_What you are asked to do:_ Would you copy out, exactly as written, each line from the one containing "GetPrefixCountOk returns a" to the end of the records below?

(Plain-text document sources)

======

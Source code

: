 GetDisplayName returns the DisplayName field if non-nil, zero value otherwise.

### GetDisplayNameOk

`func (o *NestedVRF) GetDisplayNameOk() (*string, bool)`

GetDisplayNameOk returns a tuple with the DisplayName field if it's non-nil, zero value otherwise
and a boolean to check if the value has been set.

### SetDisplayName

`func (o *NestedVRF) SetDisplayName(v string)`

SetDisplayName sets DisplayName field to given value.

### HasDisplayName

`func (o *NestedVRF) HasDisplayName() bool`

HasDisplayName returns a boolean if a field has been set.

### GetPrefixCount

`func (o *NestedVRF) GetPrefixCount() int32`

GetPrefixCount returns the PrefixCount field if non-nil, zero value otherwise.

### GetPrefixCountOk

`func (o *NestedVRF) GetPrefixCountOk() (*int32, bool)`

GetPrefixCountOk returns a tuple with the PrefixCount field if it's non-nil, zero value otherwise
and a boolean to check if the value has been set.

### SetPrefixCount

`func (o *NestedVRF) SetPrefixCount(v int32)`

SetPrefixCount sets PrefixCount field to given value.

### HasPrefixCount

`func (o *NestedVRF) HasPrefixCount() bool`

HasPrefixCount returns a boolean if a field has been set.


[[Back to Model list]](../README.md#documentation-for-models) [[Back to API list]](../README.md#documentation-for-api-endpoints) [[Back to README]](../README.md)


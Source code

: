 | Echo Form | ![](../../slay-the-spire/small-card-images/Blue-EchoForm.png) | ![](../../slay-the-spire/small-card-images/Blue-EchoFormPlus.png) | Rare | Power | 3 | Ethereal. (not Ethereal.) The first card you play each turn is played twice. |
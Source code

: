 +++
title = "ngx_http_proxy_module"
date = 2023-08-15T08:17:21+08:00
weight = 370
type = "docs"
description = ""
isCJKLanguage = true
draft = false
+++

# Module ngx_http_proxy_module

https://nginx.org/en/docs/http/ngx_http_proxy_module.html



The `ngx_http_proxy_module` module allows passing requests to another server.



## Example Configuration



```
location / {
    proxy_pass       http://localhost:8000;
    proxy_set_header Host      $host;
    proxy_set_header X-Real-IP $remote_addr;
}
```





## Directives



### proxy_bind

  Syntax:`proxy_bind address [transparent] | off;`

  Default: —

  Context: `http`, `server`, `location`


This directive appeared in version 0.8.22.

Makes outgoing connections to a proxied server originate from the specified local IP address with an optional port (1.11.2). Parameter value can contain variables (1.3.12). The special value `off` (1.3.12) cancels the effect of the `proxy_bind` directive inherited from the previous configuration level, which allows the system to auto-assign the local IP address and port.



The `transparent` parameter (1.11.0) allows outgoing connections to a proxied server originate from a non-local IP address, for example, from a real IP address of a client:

======

_Solution:_
GetPrefixCountOk returns a tuple with the PrefixCount field if it's non-nil, zero value otherwise
and a boolean to check if the value has been set.

### SetPrefixCount

`func (o *NestedVRF) SetPrefixCount(v int32)`

SetPrefixCount sets PrefixCount field to given value.

### HasPrefixCount

`func (o *NestedVRF) HasPrefixCount() bool`

HasPrefixCount returns a boolean if a field has been set.


[[Back to Model list]](../README.md#documentation-for-models) [[Back to API list]](../README.md#documentation-for-api-endpoints) [[Back to README]](../README.md)


Source code

: | Echo Form | ![](../../slay-the-spire/small-card-images/Blue-EchoForm.png) | ![](../../slay-the-spire/small-card-images/Blue-EchoFormPlus.png) | Rare | Power | 3 | Ethereal. (not Ethereal.) The first card you play each turn is played twice. |
Source code

: +++
title = "ngx_http_proxy_module"
date = 2023-08-15T08:17:21+08:00
weight = 370
type = "docs"
description = ""
isCJKLanguage = true
draft = false
+++

# Module ngx_http_proxy_module

https://nginx.org/en/docs/http/ngx_http_proxy_module.html



The `ngx_http_proxy_module` module allows passing requests to another server.



## Example Configuration



```
location / {
    proxy_pass       http://localhost:8000;
    proxy_set_header Host      $host;
    proxy_set_header X-Real-IP $remote_addr;
}
```





## Directives



### proxy_bind

  Syntax:`proxy_bind address [transparent] | off;`

  Default: —

  Context: `http`, `server`, `location`


This directive appeared in version 0.8.22.

Makes outgoing connections to a proxied server originate from the specified local IP address with an optional port (1.11.2). Parameter value can contain variables (1.3.12). The special value `off` (1.3.12) cancels the effect of the `proxy_bind` directive inherited from the previous configuration level, which allows the system to auto-assign the local IP address and port.



The `transparent` parameter (1.11.0) allows outgoing connections to a proxied server originate from a non-local IP address, for example, from a real IP address of a client:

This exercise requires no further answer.